本には、「正しい答え」が書いあるわけではありません。

本が教えてくれるのは、もっと別のことです。

ヒトは、一生のうちで一個の人生しか生きれない。

しかし本は、また別の人生があることを教えてくれる。

たくさんの小説を読めば、たくさんの人生を体験できる。

そうするとたくさんの人の気持ちもわかるようになる。

たくさんの人の気持ち?

困っている人の話、怒っている人の話、悲しんでいる人の話、喜んでいる人の話、そういう話をいっぱい読む。

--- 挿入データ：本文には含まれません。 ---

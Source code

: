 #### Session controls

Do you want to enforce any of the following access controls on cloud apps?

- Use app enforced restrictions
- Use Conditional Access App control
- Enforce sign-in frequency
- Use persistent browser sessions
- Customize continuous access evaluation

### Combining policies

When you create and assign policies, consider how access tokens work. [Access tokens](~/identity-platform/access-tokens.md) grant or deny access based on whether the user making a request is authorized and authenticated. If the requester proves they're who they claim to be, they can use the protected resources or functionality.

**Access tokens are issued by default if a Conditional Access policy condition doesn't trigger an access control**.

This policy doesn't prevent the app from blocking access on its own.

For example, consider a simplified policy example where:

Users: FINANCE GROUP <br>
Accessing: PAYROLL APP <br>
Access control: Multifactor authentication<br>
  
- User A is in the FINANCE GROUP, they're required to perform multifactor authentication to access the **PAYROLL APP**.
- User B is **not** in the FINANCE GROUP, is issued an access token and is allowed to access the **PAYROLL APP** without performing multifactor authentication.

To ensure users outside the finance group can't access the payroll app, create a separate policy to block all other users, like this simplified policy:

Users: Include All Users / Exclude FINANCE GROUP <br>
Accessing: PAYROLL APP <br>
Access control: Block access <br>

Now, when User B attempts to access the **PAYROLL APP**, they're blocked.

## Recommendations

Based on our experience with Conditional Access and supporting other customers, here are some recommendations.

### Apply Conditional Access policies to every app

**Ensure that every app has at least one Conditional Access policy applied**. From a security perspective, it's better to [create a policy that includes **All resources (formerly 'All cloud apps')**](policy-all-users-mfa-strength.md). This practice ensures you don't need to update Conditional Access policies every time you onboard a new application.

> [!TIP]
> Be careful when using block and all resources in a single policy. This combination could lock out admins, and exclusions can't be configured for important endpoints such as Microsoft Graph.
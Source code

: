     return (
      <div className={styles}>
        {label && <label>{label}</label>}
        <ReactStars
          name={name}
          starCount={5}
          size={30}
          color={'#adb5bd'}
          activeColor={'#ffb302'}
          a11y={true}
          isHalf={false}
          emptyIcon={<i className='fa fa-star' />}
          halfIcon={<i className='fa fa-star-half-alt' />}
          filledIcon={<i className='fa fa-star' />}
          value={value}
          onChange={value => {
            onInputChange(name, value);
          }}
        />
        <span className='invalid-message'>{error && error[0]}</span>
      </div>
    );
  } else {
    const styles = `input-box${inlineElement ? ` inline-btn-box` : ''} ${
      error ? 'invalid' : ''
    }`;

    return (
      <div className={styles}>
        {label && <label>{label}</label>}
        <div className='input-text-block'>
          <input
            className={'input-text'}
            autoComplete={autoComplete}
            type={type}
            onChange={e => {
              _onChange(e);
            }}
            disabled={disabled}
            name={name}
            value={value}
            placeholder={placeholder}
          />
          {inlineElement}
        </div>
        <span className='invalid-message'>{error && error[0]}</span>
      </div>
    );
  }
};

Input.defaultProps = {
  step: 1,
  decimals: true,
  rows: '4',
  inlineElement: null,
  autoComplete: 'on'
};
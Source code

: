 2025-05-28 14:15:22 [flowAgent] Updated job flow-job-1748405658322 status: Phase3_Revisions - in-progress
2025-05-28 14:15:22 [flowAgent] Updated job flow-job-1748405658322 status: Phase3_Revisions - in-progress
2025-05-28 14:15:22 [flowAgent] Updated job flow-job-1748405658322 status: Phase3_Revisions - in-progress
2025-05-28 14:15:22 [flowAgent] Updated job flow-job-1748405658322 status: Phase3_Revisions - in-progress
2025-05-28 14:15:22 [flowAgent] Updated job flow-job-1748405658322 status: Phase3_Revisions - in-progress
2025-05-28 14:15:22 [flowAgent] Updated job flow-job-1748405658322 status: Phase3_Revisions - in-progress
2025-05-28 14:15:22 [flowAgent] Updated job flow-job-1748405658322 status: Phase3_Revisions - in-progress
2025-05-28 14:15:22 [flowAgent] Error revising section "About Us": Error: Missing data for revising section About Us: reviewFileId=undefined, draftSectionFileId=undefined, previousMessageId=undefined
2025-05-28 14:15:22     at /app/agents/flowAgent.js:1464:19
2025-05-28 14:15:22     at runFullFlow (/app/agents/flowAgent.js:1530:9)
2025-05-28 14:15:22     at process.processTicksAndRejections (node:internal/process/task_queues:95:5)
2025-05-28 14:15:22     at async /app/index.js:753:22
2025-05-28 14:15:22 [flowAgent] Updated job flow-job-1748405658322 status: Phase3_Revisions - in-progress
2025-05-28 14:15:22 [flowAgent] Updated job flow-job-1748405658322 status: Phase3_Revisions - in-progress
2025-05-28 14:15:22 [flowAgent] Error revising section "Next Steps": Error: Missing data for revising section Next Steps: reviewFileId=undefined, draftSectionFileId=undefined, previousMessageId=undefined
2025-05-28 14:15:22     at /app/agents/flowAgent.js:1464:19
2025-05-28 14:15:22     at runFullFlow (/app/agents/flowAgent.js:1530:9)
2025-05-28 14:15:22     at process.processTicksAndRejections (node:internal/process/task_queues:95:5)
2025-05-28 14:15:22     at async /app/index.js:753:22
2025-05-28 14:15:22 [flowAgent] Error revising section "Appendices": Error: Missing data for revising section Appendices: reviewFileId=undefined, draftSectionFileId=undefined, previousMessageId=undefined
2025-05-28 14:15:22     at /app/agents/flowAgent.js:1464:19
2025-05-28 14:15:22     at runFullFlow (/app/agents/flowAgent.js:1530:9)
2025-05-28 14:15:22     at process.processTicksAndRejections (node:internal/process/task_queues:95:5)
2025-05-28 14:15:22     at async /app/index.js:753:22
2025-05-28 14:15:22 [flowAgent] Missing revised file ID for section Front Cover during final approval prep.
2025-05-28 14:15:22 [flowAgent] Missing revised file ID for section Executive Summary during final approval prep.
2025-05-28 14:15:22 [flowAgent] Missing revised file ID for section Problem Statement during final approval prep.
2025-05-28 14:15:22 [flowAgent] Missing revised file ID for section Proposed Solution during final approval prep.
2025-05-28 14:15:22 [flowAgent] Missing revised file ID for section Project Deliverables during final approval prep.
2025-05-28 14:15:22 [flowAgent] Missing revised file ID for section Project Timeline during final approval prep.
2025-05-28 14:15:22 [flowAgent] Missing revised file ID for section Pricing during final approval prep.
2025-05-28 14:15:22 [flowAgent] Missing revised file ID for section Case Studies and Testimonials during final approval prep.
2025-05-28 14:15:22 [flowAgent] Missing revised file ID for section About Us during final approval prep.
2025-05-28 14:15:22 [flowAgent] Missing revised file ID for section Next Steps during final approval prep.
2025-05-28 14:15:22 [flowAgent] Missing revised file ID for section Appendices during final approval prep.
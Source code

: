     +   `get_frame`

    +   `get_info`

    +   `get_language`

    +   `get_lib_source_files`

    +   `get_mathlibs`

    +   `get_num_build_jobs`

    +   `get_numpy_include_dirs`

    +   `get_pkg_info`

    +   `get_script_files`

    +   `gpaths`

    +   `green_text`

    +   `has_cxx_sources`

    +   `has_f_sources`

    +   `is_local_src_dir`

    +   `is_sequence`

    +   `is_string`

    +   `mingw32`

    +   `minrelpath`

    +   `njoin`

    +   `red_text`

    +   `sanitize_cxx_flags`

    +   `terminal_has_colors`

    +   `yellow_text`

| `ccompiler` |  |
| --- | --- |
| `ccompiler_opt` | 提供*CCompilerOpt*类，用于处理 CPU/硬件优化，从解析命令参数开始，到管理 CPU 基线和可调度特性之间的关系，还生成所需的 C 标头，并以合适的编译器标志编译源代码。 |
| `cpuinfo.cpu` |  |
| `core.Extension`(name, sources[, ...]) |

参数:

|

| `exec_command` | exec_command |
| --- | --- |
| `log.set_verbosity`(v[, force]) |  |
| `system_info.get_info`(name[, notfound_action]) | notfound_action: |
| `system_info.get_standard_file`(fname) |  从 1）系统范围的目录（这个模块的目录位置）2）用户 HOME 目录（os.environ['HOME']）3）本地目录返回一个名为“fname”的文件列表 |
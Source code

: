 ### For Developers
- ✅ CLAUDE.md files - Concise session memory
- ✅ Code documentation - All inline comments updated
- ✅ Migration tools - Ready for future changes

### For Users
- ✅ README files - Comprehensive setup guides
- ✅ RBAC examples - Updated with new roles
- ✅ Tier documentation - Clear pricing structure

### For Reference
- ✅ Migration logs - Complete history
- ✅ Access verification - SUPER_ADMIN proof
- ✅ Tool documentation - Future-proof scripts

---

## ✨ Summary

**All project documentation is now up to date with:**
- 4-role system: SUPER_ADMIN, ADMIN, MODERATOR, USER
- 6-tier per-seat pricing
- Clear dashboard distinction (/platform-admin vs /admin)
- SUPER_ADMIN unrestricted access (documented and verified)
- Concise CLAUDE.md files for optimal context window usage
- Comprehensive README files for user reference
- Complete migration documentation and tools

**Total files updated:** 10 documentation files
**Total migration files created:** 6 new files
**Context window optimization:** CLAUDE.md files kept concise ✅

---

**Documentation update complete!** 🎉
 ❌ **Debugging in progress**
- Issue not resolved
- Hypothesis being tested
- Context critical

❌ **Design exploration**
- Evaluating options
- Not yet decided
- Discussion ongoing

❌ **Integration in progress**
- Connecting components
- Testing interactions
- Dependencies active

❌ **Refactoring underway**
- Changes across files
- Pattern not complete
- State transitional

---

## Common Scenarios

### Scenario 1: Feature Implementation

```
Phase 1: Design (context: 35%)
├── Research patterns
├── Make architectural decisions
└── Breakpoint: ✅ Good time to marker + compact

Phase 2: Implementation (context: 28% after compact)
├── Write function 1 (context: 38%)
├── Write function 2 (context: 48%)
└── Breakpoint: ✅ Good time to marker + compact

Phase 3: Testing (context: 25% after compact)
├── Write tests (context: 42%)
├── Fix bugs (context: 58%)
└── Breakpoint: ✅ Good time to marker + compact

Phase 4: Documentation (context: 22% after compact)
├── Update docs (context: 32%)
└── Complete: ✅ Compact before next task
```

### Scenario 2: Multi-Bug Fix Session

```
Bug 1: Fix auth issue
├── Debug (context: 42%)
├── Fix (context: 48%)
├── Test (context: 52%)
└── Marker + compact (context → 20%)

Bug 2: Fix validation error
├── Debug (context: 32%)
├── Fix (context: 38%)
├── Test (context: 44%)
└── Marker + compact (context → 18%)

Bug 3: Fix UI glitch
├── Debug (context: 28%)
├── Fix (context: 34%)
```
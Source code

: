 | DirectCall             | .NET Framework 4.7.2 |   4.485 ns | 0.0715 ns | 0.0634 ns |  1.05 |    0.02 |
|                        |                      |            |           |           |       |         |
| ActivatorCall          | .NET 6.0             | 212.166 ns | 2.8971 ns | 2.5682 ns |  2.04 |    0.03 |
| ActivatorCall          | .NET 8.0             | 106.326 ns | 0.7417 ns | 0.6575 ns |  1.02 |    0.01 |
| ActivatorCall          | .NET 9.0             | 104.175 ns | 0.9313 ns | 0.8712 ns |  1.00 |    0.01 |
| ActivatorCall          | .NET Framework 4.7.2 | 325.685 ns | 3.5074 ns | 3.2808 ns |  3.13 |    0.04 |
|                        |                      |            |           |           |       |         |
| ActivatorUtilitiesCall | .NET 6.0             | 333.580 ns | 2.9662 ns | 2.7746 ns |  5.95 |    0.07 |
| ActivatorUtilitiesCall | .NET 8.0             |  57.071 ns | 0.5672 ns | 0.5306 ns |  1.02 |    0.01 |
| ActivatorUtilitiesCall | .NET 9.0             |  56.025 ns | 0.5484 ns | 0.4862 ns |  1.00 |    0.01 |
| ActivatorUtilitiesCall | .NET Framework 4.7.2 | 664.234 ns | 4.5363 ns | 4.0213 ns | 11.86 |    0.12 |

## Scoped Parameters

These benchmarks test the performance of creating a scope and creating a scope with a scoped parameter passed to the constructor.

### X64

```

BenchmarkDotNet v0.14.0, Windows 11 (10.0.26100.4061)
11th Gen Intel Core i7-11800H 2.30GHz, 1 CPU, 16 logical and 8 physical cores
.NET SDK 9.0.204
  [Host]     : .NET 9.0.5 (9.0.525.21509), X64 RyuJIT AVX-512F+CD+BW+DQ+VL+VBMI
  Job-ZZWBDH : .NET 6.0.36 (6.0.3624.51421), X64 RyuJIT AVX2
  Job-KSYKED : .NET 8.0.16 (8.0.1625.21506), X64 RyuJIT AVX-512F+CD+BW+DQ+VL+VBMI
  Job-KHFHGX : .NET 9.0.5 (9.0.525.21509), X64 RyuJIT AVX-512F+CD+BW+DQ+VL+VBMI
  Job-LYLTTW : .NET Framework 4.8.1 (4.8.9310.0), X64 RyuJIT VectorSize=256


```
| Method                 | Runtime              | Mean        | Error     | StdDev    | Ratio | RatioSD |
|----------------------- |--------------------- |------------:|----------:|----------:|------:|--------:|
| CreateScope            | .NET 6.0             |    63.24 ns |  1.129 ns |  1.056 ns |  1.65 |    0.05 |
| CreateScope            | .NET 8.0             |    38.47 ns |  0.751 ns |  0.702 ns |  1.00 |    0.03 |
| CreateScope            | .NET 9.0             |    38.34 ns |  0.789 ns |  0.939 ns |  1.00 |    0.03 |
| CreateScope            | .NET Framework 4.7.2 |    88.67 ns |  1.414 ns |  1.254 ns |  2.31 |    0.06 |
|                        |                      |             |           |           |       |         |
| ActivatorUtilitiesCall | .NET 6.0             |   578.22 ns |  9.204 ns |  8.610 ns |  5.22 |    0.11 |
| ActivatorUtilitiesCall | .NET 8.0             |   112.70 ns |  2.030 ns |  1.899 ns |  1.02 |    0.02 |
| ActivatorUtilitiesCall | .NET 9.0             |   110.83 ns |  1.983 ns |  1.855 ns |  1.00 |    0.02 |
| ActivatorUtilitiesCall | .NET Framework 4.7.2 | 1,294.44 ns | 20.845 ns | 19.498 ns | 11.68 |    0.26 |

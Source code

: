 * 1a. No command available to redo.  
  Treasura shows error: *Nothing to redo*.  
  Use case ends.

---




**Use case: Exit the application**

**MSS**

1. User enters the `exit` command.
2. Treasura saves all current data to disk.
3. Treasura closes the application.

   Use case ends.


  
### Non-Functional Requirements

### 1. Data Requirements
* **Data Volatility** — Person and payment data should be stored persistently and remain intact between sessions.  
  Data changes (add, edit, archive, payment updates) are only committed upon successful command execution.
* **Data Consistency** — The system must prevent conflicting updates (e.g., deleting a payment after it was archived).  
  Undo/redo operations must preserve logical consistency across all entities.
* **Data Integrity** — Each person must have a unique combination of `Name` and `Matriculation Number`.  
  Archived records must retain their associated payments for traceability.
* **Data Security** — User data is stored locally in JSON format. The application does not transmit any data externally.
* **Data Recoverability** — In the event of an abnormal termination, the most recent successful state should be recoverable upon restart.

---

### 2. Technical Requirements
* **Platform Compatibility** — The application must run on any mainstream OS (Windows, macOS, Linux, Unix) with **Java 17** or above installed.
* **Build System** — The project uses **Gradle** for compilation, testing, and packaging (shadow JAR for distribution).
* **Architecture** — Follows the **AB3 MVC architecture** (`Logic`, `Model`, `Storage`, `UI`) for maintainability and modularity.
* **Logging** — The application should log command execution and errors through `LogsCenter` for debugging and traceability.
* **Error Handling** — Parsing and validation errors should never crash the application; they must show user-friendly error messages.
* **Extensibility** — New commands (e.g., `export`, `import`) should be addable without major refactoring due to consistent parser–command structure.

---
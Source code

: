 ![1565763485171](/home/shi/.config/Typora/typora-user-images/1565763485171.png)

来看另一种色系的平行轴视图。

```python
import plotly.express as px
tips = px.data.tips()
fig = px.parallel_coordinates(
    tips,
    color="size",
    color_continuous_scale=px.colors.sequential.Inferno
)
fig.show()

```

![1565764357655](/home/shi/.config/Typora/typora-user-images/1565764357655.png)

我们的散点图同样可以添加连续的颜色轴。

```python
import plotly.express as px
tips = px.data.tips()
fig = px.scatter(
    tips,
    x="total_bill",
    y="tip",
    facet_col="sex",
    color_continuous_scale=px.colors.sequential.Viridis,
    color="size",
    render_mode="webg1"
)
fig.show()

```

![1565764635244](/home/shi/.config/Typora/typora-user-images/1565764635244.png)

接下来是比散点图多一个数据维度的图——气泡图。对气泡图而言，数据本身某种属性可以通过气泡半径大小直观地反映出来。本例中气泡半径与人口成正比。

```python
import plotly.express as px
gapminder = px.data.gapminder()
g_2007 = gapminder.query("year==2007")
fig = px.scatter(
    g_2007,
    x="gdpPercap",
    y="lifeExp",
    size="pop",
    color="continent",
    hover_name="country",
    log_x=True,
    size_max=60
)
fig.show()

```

すると、少しずつだが、そういう人々の気持ちがわかるようになる。

わかると良いことがあるのですか?

優しい人間になれる。

しかし今の世の中、優しいことが良いことばかりではないように思います。

それは、優しいということと、弱いということを混同しているからです。

優しさは、弱さではない。

相手が何を考えているのか、考える力を「優しさ」というのです。

優しさということは、想像力のことですよ。

しかし優しい人は、苦労します。

「神様のカルテ0」P159~161抜粋

(´・ω・`)
自分は、自分の人生しか知らない。

身近な親の人生だって、詳しくは知らない。
恋人の人生だって、詳しくは知らない。

聞けば断片的に話してはくれるけど、時代背景・文化的水準・当時の風潮・モノの感じ方とかは、自分の感覚とは異世界くらい違う。

相手を思いやるには、話を聞いただけでは不可能ビックリマーク
拙い人生経験値じゃ、到底補えない。
理解する為に、「想像力」という翼を広げる。



昔から本は、よく読んでた。

昔、「優しい」とよく言われた。
初対面の人にね。
そして、話してたら何故か泣かれる。
泣かれる理由が理解できなくて、焦るばかりだった。

別に、優しくした覚えはない。
何も考えずに、普通に男女問わずに接してただけ。
泣いた理由が「優しい」と言われても、困惑するだけ。

だから、人に興味を持つのを止めた。
理由もわからず泣かれて、焦り困惑するのが嫌だった。

自分の普通と他人の普通は、違ってたんだと最近になってやっと気付いた。

自分は、わがままで自己中だと今でも思ってる。
「優しい」なんて、思ったことは一度もない。

何処にもはまらないジグソーパズルの一片が、少しでもはまる形に変化する様に本を読み続けてる。

普通の人との感覚の差を、埋める為に。